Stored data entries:

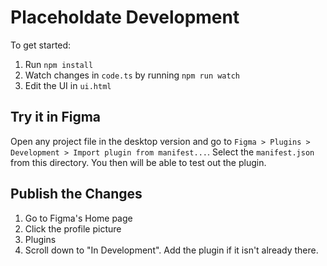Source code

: # Placeholdate Development

To get started:

1. Run `npm install`
2. Watch changes in `code.ts` by running `npm run watch`
3. Edit the UI in `ui.html`

## Try it in Figma

Open any project file in the desktop version and go to `Figma > Plugins > Development > Import plugin from manifest...`. Select the `manifest.json` from this directory. You then will be able to test out the plugin.

## Publish the Changes

1. Go to Figma's Home page
2. Click the profile picture
3. Plugins
4. Scroll down to "In Development". Add the plugin if it isn't already there.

▸ **Exercise aim**
Repeat every record precisely. Any picture among them stays out of the copy.

▸ **Output for this exercise**
Source code

: # Placeholdate Development

To get started:

1. Run `npm install`
2. Watch changes in `code.ts` by running `npm run watch`
3. Edit the UI in `ui.html`

## Try it in Figma

Open any project file in the desktop version and go to `Figma > Plugins > Development > Import plugin from manifest...`. Select the `manifest.json` from this directory. You then will be able to test out the plugin.

## Publish the Changes

1. Go to Figma's Home page
2. Click the profile picture
3. Plugins
4. Scroll down to "In Development". Add the plugin if it isn't already there.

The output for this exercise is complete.